CRITERION_6: FLAKINESS RISK (10%)¶

Measures: Is the test likely to produce inconsistent results across runs?

Score	Definition
10	No timing dependencies, no external service calls, deterministic data, fixed seeds for randomness.
8	Minor timing dependency (e.g., `setTimeout` in test) but with adequate wait/poll.
6	Uses real clock or real network but with reasonable timeouts and retry logic.
4	Depends on timing without adequate tolerance. OR uses real external service without mock.
2	Multiple flakiness vectors: timing + network + shared state.
0	Test has known flakiness that is ignored (`.retry(3)` without fixing root cause).

FLAKINESS_RED_FLAGS:
- setTimeout / sleep in tests without a condition to wait for
- Assertions on timestamps without tolerance (toBe instead of toBeCloseTo)
- Tests that pass on powerful CI but fail on developer laptops
- Tests that fail on first run but pass on retry
- Port binding without dynamic port allocation
- File system tests without temp directory isolation

SHIP_READY_VS_NEEDS_WORK¶

SHIP_READY (score >= 6)¶

A test suite is ship-ready when:
- All spec-required critical paths are tested (criterion 1 >= 6)
- Error paths for external dependencies are tested (criterion 2 >= 6)
- Tests don't depend on each other (criterion 3 >= 6)
- Assertions verify actual behavior, not just existence (criterion 5 >= 6)
- No known flakiness vectors (criterion 6 >= 6)
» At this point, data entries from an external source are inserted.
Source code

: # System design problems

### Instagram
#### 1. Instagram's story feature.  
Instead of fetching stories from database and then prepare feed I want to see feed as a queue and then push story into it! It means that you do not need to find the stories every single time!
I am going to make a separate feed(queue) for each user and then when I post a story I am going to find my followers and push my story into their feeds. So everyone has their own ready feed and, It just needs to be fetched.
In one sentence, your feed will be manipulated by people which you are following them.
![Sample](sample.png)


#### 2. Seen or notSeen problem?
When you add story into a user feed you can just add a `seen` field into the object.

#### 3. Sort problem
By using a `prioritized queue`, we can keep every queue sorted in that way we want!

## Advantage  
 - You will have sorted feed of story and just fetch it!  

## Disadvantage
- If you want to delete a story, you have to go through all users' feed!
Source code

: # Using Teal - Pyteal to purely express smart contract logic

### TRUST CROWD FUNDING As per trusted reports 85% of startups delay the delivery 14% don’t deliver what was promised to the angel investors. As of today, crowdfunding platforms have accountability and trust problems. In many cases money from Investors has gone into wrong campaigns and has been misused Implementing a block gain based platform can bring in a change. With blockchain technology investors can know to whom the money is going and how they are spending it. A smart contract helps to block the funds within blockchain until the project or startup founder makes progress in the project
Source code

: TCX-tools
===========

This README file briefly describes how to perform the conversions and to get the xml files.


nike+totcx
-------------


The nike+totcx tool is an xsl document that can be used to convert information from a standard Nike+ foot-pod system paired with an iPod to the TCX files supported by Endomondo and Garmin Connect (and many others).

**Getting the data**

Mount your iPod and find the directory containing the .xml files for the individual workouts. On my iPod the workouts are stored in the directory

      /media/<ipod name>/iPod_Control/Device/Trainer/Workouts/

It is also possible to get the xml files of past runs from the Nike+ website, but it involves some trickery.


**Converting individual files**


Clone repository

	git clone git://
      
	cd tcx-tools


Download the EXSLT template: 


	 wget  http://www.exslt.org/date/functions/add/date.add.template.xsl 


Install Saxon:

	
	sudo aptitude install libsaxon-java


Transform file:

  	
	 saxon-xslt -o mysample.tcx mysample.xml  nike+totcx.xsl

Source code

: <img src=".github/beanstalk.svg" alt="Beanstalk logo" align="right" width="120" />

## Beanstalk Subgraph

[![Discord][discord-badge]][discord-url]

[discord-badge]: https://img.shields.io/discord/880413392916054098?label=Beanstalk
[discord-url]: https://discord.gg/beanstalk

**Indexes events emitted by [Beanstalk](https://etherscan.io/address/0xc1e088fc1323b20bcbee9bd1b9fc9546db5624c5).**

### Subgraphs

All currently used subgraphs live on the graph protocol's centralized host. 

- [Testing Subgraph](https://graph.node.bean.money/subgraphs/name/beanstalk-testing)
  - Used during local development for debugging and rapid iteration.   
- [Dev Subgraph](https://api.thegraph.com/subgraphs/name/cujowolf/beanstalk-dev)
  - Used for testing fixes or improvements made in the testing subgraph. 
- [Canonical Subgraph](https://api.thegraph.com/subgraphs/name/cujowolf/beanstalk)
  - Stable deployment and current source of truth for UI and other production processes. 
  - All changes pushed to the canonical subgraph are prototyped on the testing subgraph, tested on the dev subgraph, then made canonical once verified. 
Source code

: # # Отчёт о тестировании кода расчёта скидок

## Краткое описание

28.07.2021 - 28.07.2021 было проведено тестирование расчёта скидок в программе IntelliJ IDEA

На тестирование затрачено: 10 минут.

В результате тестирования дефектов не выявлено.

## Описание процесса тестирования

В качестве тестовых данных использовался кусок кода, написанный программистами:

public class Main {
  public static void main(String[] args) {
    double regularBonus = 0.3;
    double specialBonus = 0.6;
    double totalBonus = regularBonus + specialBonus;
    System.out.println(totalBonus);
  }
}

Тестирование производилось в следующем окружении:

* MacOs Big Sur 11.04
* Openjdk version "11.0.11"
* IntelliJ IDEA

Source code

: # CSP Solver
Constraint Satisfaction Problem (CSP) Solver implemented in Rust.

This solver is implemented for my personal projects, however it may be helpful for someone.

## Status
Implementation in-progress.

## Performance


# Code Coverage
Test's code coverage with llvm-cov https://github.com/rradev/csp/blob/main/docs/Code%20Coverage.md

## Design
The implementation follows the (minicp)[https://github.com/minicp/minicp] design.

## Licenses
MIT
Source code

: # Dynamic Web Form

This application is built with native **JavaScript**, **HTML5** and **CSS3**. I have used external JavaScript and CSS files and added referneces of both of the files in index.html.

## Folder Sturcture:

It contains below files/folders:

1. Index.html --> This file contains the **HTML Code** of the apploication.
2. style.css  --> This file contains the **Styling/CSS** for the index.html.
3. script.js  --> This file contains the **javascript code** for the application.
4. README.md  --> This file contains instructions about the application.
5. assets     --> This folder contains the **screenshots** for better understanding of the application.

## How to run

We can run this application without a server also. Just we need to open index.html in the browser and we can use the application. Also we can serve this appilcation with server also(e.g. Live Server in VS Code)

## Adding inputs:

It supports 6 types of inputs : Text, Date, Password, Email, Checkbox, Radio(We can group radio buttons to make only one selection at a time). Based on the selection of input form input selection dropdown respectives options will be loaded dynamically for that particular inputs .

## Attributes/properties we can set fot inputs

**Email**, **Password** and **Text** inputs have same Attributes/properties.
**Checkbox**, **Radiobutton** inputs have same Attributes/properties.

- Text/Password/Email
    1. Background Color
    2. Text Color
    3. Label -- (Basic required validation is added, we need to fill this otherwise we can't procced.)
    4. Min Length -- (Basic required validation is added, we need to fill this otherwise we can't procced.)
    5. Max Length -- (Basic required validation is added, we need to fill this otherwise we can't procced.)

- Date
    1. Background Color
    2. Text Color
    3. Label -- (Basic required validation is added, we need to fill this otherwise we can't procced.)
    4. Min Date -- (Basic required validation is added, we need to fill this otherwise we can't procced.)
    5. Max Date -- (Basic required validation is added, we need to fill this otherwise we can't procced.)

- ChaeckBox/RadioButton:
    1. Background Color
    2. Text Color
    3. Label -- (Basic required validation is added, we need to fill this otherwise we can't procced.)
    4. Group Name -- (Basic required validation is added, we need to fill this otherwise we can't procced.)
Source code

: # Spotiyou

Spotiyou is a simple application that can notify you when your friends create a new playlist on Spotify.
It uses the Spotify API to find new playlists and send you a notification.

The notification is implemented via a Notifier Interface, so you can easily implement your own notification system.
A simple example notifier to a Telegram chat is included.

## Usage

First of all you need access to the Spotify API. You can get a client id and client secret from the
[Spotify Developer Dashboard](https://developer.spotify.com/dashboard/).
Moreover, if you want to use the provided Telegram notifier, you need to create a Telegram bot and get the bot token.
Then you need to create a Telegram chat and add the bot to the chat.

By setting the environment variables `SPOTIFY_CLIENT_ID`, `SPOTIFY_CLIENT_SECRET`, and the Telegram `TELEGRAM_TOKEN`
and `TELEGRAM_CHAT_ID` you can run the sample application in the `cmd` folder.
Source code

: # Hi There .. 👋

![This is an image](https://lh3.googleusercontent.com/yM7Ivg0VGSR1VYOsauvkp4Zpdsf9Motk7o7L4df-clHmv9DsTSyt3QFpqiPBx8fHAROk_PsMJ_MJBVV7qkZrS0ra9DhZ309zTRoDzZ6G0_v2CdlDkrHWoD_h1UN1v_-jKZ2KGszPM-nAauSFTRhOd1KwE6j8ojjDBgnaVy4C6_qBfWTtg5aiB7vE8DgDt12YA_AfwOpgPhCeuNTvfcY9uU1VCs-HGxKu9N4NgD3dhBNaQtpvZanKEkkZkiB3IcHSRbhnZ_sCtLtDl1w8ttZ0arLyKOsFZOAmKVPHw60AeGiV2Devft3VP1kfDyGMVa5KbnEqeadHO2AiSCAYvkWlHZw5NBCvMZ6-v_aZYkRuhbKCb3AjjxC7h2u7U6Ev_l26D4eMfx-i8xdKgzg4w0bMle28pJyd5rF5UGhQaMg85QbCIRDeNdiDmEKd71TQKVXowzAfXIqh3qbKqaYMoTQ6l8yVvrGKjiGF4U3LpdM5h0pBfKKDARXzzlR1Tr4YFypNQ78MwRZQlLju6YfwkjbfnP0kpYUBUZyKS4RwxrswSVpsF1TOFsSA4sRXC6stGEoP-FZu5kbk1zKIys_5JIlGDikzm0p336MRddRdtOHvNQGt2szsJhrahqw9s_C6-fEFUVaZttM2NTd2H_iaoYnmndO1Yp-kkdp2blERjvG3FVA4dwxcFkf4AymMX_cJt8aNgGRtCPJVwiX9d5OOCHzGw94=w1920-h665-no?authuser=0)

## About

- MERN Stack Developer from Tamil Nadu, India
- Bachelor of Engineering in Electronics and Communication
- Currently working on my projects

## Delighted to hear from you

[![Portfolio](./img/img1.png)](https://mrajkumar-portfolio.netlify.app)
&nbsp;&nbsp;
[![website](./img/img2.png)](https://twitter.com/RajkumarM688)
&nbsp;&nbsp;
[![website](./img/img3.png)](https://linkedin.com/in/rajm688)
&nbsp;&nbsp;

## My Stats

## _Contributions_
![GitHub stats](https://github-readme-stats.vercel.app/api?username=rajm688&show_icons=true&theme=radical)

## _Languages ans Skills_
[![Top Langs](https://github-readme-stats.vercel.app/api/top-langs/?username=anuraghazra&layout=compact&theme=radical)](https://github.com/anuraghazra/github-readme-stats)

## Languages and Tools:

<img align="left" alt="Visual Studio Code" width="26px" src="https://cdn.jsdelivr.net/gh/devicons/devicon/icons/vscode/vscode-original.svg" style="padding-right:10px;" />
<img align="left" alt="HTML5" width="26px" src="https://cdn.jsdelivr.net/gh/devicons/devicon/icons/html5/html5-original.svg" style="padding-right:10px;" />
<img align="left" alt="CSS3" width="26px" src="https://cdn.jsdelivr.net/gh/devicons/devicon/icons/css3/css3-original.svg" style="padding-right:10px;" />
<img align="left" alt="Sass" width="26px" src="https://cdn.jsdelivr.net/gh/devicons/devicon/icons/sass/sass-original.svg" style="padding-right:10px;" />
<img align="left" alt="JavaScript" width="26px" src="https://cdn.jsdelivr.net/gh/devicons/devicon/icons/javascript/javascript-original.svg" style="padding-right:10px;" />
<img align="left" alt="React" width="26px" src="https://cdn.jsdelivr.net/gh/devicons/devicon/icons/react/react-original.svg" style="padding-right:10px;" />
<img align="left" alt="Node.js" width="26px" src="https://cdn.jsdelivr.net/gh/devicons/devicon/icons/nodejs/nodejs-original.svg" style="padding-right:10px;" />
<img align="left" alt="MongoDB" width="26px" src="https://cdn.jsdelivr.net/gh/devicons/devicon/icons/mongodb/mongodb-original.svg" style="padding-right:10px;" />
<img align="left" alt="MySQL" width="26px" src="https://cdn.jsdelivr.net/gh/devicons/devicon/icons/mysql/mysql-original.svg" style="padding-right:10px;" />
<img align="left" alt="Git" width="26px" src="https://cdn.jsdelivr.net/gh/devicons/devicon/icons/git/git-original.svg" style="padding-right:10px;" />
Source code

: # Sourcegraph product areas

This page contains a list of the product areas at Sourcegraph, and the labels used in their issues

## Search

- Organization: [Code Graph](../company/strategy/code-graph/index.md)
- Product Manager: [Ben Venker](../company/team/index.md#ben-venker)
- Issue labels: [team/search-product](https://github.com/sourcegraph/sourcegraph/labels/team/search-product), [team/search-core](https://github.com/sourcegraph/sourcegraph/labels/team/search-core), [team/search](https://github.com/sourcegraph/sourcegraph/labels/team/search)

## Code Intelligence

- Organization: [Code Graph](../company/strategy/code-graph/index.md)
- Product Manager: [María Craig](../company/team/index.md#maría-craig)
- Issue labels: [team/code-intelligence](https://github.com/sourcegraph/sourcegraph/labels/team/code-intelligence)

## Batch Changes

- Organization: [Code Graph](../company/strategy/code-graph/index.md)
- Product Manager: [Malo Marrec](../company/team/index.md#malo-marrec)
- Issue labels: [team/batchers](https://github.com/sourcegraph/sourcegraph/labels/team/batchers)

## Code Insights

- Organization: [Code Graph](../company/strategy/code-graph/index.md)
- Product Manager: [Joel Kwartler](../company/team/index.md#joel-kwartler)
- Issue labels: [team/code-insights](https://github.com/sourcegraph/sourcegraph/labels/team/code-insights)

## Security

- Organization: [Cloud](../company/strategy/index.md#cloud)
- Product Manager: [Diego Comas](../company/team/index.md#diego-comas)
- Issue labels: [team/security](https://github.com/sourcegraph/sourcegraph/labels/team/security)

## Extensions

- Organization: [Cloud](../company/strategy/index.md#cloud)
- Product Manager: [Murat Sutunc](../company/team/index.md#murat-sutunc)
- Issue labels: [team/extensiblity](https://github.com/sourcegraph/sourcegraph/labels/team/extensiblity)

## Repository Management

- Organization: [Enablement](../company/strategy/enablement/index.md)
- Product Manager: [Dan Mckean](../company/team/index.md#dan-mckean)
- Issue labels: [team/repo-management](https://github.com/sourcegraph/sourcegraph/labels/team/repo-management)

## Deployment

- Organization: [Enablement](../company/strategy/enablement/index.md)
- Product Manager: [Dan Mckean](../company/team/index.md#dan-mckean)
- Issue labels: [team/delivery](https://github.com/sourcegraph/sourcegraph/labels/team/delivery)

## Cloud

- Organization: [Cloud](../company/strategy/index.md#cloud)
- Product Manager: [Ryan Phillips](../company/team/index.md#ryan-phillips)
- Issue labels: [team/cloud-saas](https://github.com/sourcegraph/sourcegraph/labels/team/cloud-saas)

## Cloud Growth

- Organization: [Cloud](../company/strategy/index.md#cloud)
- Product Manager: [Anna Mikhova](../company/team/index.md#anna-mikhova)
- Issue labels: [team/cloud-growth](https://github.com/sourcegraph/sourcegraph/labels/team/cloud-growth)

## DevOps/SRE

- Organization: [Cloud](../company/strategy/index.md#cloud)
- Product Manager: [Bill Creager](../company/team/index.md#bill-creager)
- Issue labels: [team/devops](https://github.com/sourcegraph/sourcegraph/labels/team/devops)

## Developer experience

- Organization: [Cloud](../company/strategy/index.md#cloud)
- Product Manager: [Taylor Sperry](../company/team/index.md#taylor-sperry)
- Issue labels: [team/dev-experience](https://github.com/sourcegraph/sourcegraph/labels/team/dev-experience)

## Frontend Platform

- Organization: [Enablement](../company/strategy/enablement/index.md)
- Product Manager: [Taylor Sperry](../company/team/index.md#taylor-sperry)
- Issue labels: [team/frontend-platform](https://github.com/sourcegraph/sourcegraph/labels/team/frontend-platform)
The suite may have gaps in cosmetic areas, readability could be better, and some exotic edge cases may be missing. These are acceptable for shipping and can be addressed in follow-up.

NEEDS_WORK (score < 6)¶

A test suite needs work when ANY of:
- Critical path has zero tests (criterion 1 < 4)
- No error paths tested (criterion 2 < 4)
- Tests depend on execution order (criterion 3 < 4)
- Assertions are all superficial (criterion 5 < 4)
- Known flakiness is ignored (criterion 6 < 4)

Return to developer with specific items to address. Do not list everything — prioritize the highest-impact fixes that would bring the suite to ship-ready.

SCORE_CALCULATION_EXAMPLE¶

Test suite for: User authentication module

Coverage:          8/10 * 20% = 1.6
Edge cases:        7/10 * 25% = 1.75
Isolation:         9/10 * 15% = 1.35
Readability:       6/10 * 10% = 0.6
Assertion quality: 8/10 * 20% = 1.6
Flakiness risk:    9/10 * 10% = 0.9
                              -----
TOTAL:                         7.8 → SHIP READY

Test suite for: Shopping cart module

Coverage:          5/10 * 20% = 1.0
Edge cases:        3/10 * 25% = 0.75
Isolation:         7/10 * 15% = 1.05
Readability:       8/10 * 10% = 0.8
Assertion quality: 4/10 * 20% = 0.8
Flakiness risk:    6/10 * 10% = 0.6
                              -----
TOTAL:                         5.0 → NEEDS WORK

Feedback: "Edge cases critically low (3/10) — no boundary testing for
quantities, no empty cart handling, no concurrent add/remove. Assertion
quality (4/10) — 60% of assertions are toBeDefined(). Priority fixes:
1) Add boundary tests for quantity (0, -1, max). 2) Add empty cart tests.
3) Replace toBeDefined with specific value checks."

REPORTING_FORMAT¶

When returning a test quality assessment, use this format:

TEST_QUALITY_ASSESSMENT
Suite: [name]
Score: [X.X]/10 — [SHIP READY | NEEDS WORK]

Criteria breakdown:
  Coverage:          [X]/10 — [one-line rationale]
  Edge cases:        [X]/10 — [one-line rationale]
  Isolation:         [X]/10 — [one-line rationale]
  Readability:       [X]/10 — [one-line rationale]
  Assertion quality: [X]/10 — [one-line rationale]
  Flakiness risk:    [X]/10 — [one-line rationale]

[If NEEDS WORK: prioritized list of specific fixes]
[If SHIP READY: any non-blocking improvement suggestions]